## REQUIRED WORK
Work out the count of lines in the entries below that include "designed", and write only that count.

'''

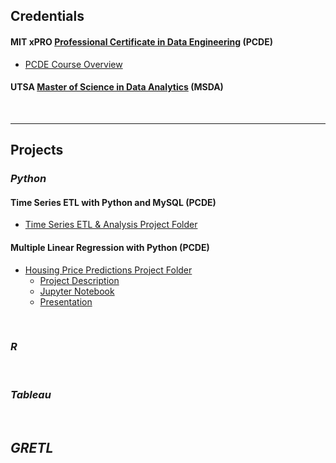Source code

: ## Credentials

#### MIT xPRO <a href="https://xpro.mit.edu/courses/course-v1:xPRO+PCDEx/">Professional Certificate in Data Engineering</a> (PCDE)

* <a href="https://github.com/LaineGH6042/PCDE/blob/main/README.md">PCDE Course Overview</a>

#### UTSA <a href="https://future.utsa.edu/programs/master/data-analytics/">Master of Science in Data Analytics</a> (MSDA)
  
<br>  
  
---

## Projects

### *Python*

#### Time Series ETL with Python and MySQL (PCDE)
* <a href="">Time Series ETL & Analysis Project Folder</a>

#### Multiple Linear Regression with Python (PCDE)
* <a href="https://github.com/LaineGH6042/PCDE/tree/main/PythonLinearRegression">Housing Price Predictions Project Folder</a>  
  + <a href="https://github.com/LaineGH6042/PCDE/blob/main/PythonLinearRegression/ProjectDescription">Project Description</a>  
  + <a href="https://github.com/LaineGH6042/PCDE/blob/main/PythonLinearRegression/pcdeProject1_HousingPricePredictions.ipynb">Jupyter Notebook</a>  
  + <a href="https://github.com/LaineGH6042/PCDE/blob/main/PythonLinearRegression/pcdeProject1_HousingPricePresentation.pptx">Presentation</a>  

<br>  

### *R*

<br>  

### *Tableau*

<br>  

## *GRETL*

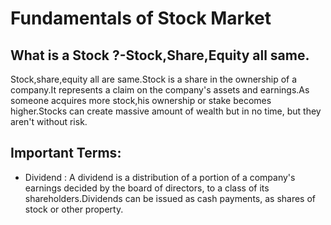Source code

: # Fundamentals of Stock Market  

## What is a Stock ?-Stock,Share,Equity all same.  

Stock,share,equity all are same.Stock is a share in the ownership of a company.It represents a claim on the company's assets and earnings.As someone acquires more stock,his ownership or stake becomes higher.Stocks can create massive amount of wealth but in no time, but they aren't without risk.

## Important Terms:  
* Dividend : A dividend is a distribution of a portion of a company's earnings decided by the board of directors, to a class of its shareholders.Dividends can be issued as cash payments, as shares of stock or other property.  

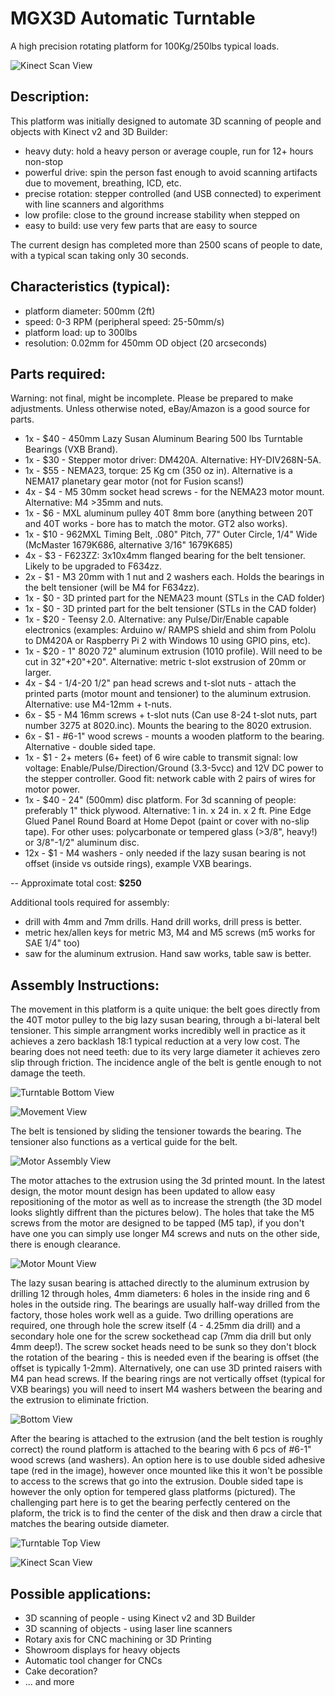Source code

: # MGX3D Automatic Turntable

A high precision rotating platform for 100Kg/250lbs typical loads.

![Kinect Scan View](/images/Setup.jpg?raw=true "3D Scanner view")


Description:
------------
This platform was initially designed to automate 3D scanning of people and objects with Kinect v2 and 3D Builder:
- heavy duty: hold a heavy person or average couple, run for 12+ hours non-stop
- powerful drive: spin the person fast enough to avoid scanning artifacts due to movement, breathing, ICD, etc.
- precise rotation: stepper controlled (and USB connected) to experiment with line scanners and algorithms
- low profile: close to the ground increase stability when stepped on
- easy to build: use very few parts that are easy to source
     
The current design has completed more than 2500 scans of people to date, with a typical scan taking only 30 seconds.

Characteristics (typical):
--------------------------
- platform diameter: 500mm (2ft) 
- speed: 0-3 RPM (peripheral speed: 25-50mm/s)
- platform load: up to 300lbs
- resolution: 0.02mm for 450mm OD object (20 arcseconds)

Parts required:
---------------
Warning: not final, might be incomplete. Please be prepared to make adjustments. Unless otherwise noted, eBay/Amazon is a good source for parts.
-  1x - $40 - 450mm Lazy Susan Aluminum Bearing 500 lbs Turntable Bearings (VXB Brand). 
-  1x - $30 - Stepper motor driver: DM420A. Alternative: HY-DIV268N-5A.
-  1x - $55 - NEMA23, torque: 25 Kg cm (350 oz in). Alternative is a NEMA17 planetary gear motor (not for Fusion scans!)
-  4x -  $4 - M5 30mm socket head screws - for the NEMA23 motor mount. Alternative: M4 >35mm and nuts.
-  1x -  $6 - MXL aluminum pulley 40T 8mm bore (anything between 20T and 40T works - bore has to match the motor. GT2 also works). 
-  1x - $10 - 962MXL Timing Belt, .080" Pitch, 77" Outer Circle, 1/4" Wide (McMaster 1679K686, alternative 3/16" 1679K685) 
-  4x -  $3 - F623ZZ: 3x10x4mm flanged bearing for the belt tensioner. Likely to be upgraded to F634zz.
-  2x -  $1 - M3 20mm with 1 nut and 2 washers each. Holds the bearings in the belt tensioner (will be M4 for F634zz).
-  1x -  $0 - 3D printed part for the NEMA23 mount (STLs in the CAD folder)
-  1x -  $0 - 3D printed part for the belt tensioner (STLs in the CAD folder)
-  1x - $20 - Teensy 2.0. Alternative: any Pulse/Dir/Enable capable electronics (examples: Arduino w/ RAMPS shield and shim from Pololu to DM420A or Raspberry Pi 2 with Windows 10 using GPIO pins, etc). 
-  1x - $20 - 1" 8020 72" aluminum extrusion (1010 profile). Will need to be cut in 32"+20"+20". Alternative: metric t-slot exstrusion of 20mm or larger.
-  4x -  $4 - 1/4-20 1/2" pan head screws and t-slot nuts - attach the printed parts (motor mount and tensioner) to the aluminum extrusion. Alternative: use M4-12mm + t-nuts.
-  6x -  $5 - M4 16mm screws + t-slot nuts (Can use 8-24 t-slot nuts,  part number 3275 at 8020.inc). Mounts the bearing to the 8020 extrusion.
-  6x -  $1 - #6-1" wood screws - mounts a wooden platform to the bearing. Alternative - double sided tape. 
-  1x -  $1 - 2+ meters (6+ feet) of 6 wire cable to transmit signal: low voltage: Enable/Pulse/Direction/Ground (3.3-5vcc) and 12V DC power to the stepper controller. Good fit: network cable with 2 pairs of wires for motor power. 
-  1x - $40 -  24" (500mm) disc platform. For 3d scanning of people: preferably 1" thick plywood. Alternative: 1 in. x 24 in. x 2 ft. Pine Edge Glued Panel Round Board at Home Depot (paint or cover with no-slip tape). For other uses: polycarbonate or tempered glass (>3/8", heavy!) or 3/8"-1/2" aluminum disc.
- 12x -  $1 - M4 washers - only needed if the lazy susan bearing is not offset (inside vs outside rings), example VXB bearings.

--
Approximate total cost: **$250**

Additional tools required for assembly: 
   - drill with 4mm and 7mm drills. Hand drill works, drill press is better.
   - metric hex/allen keys for metric M3, M4 and M5 screws (m5 works for SAE 1/4" too)
   - saw for the aluminum extrusion. Hand saw works, table saw is better.


Assembly Instructions:
----------------------
The movement in this platform is a quite unique: the belt goes directly from the 40T motor pulley to the big lazy susan bearing, through a bi-lateral belt tensioner. This simple arrangment works incredibly well in practice as it achieves a zero backlash 18:1 typical reduction at a very low cost. The bearing does not need teeth: due to its very large diameter it achieves zero slip through friction. The incidence angle of the belt is gentle enough to not damage the teeth.

![Turntable Bottom View](/images/TurntableBottom.jpg?raw=true "Bottom view")

![Movement View](/images/motor_assembly.jpg?raw=true "Movement view")

The belt is tensioned by sliding the tensioner towards the  bearing. The tensioner also functions as a vertical guide for the belt. 

![Motor Assembly View](/images/motor_assembly_annotated.jpg?raw=true "Motor assembly")


The motor attaches to the extrusion using the 3d printed mount. In the latest design, the motor mount design has been updated to allow easy repositioning of the motor as well as to increase the strength (the 3D model looks slightly diffrent than the pictures below). The holes that take the M5 screws from the motor are designed to be tapped (M5 tap), if you don't have one you can simply use longer M4 screws and nuts on the other side, there is enough clearance.

![Motor Mount View](/images/motor_mount_annotated.jpg?raw=true "Motor mount")

The lazy susan bearing is attached directly to the aluminum extrusion by drilling 12 through holes, 4mm diameters: 6 holes in the inside ring and 6 holes in the outside ring. The bearings are usually half-way drilled from the factory, those holes work well as a guide. Two drilling operations are required, one through hole the screw itself (4 - 4.25mm dia drill) and a secondary hole one for the screw sockethead cap (7mm dia drill but only 4mm deep!). The screw socket heads need to be sunk so they don't block the rotation of the bearing - this is needed even if the bearing is offset (the offset is typically 1-2mm). Alternatively, one can use 3D printed raisers with M4 pan head screws. If the bearing rings are not vertically offset (typical for VXB bearings) you will need to insert M4 washers between the bearing and the extrusion to eliminate friction.

![Bottom View](/images/platform_bottom.jpg?raw=true "Bottom view")

After the bearing is attached to the extrusion (and the belt testion is roughly correct) the round platform is attached to the bearing with 6 pcs of #6-1" wood screws (and washers). An option here is to use double sided adhesive tape (red in the image), however once mounted like this it won't be possible to access to the screws that go into the extrusion. Double sided tape is however the only option for tempered glass platforms (pictured). The challenging part here is to get the bearing perfectly centered on the plaform, the trick is to find the center of the disk and then draw a circle that matches the bearing outside diameter.

![Turntable Top View](/images/TurntableTop.jpg?raw=true "Top view")


![Kinect Scan View](/images/TurntableSetup.jpg?raw=true "3D Scanner view")

Possible applications:
---------------------
- 3D scanning of people - using Kinect v2 and 3D Builder 
- 3D scanning of objects - using laser line scanners
- Rotary axis for CNC machining or 3D Printing
- Showroom displays for heavy objects
- Automatic tool changer for CNCs
- Cake decoration?
- ... and more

'''

## SOLUTION FOR THIS TASK
2